▶ YOUR TASK:
All of the entries are to be repeated exactly, with no pictures included.
==================================================
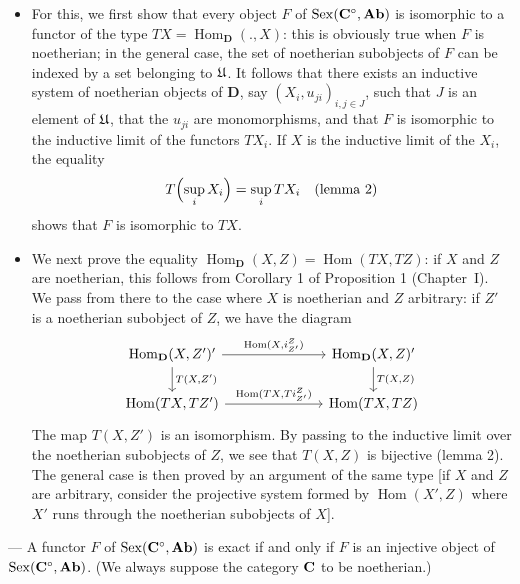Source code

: \begin{itemize}
\item[---] For this, we first show that every object $F$ of
      $\operatorname{Sex}(\Cat^{\circ},\Ab)$ is isomorphic to a functor of
      the type $TX = \operatorname{Hom}_{\mathbf{D}}(.,X)$: this is
      obviously true when $F$ is noetherian; in the general case, the set
      of noetherian subobjects of $F$ can be indexed by a set belonging to
      $\Univ$. It follows that there exists an inductive system of
      noetherian objects of $\mathbf{D}$, say $(X_i,u_{ji})_{i,j\in J}$,
      such that $J$ is an element of $\Univ$, that the $u_{ji}$ are
      monomorphisms, and that $F$ is isomorphic to the inductive limit of
      the functors $TX_i$. If $X$ is the inductive limit of the $X_i$, the
      equality
      \[
        T\Bigl(\sup_i X_i\Bigr) = \sup_i TX_i \quad\text{(lemma 2)}
      \]
      shows that $F$ is isomorphic to $TX$.

\item[---] We next prove the equality
      $\operatorname{Hom}_{\mathbf{D}}(X,Z) = \operatorname{Hom}(TX,TZ)$:
      if $X$ and $Z$ are noetherian, this follows from Corollary 1 of
      Proposition 1 (Chapter~I). We pass from there to the case where $X$ is
      noetherian and $Z$ arbitrary: if $Z'$ is a noetherian subobject of
      $Z$, we have the diagram
      \[
      \begin{tikzcd}[column sep=7em]
      \operatorname{Hom}_{\mathbf{D}}(X,Z')
        \arrow[r, "{\operatorname{Hom}(X,i^{Z}_{Z'})}"]
        \arrow[d, "{T(X,Z')}"]' &
      \operatorname{Hom}_{\mathbf{D}}(X,Z)
        \arrow[d, "{T(X,Z)}"]' \\
      \operatorname{Hom}(TX,TZ')
        \arrow[r, "{\operatorname{Hom}(TX,T i^{Z}_{Z'})}"] &
      \operatorname{Hom}(TX,TZ)
      \end{tikzcd}
      \]
      The map $T(X,Z')$ is an isomorphism. By passing to the inductive limit
      over the noetherian subobjects of $Z$, we see that $T(X,Z)$ is bijective
      (lemma 2). The general case is then proved by an argument of the same
      type [if $X$ and $Z$ are arbitrary, consider the projective system
      formed by $\operatorname{Hom}(X',Z)$ where $X'$ runs through the
      noetherian subobjects of $X$].
\end{itemize}

\begin{lemma}
--- A functor $F$ of $\operatorname{Sex}(\Cat^{\circ},\Ab)$ is exact if and
only if $F$ is an injective object of $\operatorname{Sex}(\Cat^{\circ},\Ab)$.
(We always suppose the category $\Cat$ to be noetherian.)
\end{lemma}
==================================================
▶ EXPECTED ANSWER:
Source code

: \begin{itemize}
\item[---] For this, we first show that every object $F$ of
      $\operatorname{Sex}(\Cat^{\circ},\Ab)$ is isomorphic to a functor of
      the type $TX = \operatorname{Hom}_{\mathbf{D}}(.,X)$: this is
      obviously true when $F$ is noetherian; in the general case, the set
      of noetherian subobjects of $F$ can be indexed by a set belonging to
      $\Univ$. It follows that there exists an inductive system of
      noetherian objects of $\mathbf{D}$, say $(X_i,u_{ji})_{i,j\in J}$,
      such that $J$ is an element of $\Univ$, that the $u_{ji}$ are
      monomorphisms, and that $F$ is isomorphic to the inductive limit of
      the functors $TX_i$. If $X$ is the inductive limit of the $X_i$, the
      equality
      \[
        T\Bigl(\sup_i X_i\Bigr) = \sup_i TX_i \quad\text{(lemma 2)}
      \]
      shows that $F$ is isomorphic to $TX$.

\item[---] We next prove the equality
      $\operatorname{Hom}_{\mathbf{D}}(X,Z) = \operatorname{Hom}(TX,TZ)$:
      if $X$ and $Z$ are noetherian, this follows from Corollary 1 of
      Proposition 1 (Chapter~I). We pass from there to the case where $X$ is
      noetherian and $Z$ arbitrary: if $Z'$ is a noetherian subobject of
      $Z$, we have the diagram
      \[
      \begin{tikzcd}[column sep=7em]
      \operatorname{Hom}_{\mathbf{D}}(X,Z')
        \arrow[r, "{\operatorname{Hom}(X,i^{Z}_{Z'})}"]
        \arrow[d, "{T(X,Z')}"]' &
      \operatorname{Hom}_{\mathbf{D}}(X,Z)
        \arrow[d, "{T(X,Z)}"]' \\
      \operatorname{Hom}(TX,TZ')
        \arrow[r, "{\operatorname{Hom}(TX,T i^{Z}_{Z'})}"] &
      \operatorname{Hom}(TX,TZ)
      \end{tikzcd}
      \]
      The map $T(X,Z')$ is an isomorphism. By passing to the inductive limit
      over the noetherian subobjects of $Z$, we see that $T(X,Z)$ is bijective
      (lemma 2). The general case is then proved by an argument of the same
      type [if $X$ and $Z$ are arbitrary, consider the projective system
      formed by $\operatorname{Hom}(X',Z)$ where $X'$ runs through the
      noetherian subobjects of $X$].
\end{itemize}

\begin{lemma}
--- A functor $F$ of $\operatorname{Sex}(\Cat^{\circ},\Ab)$ is exact if and
only if $F$ is an injective object of $\operatorname{Sex}(\Cat^{\circ},\Ab)$.
(We always suppose the category $\Cat$ to be noetherian.)
\end{lemma}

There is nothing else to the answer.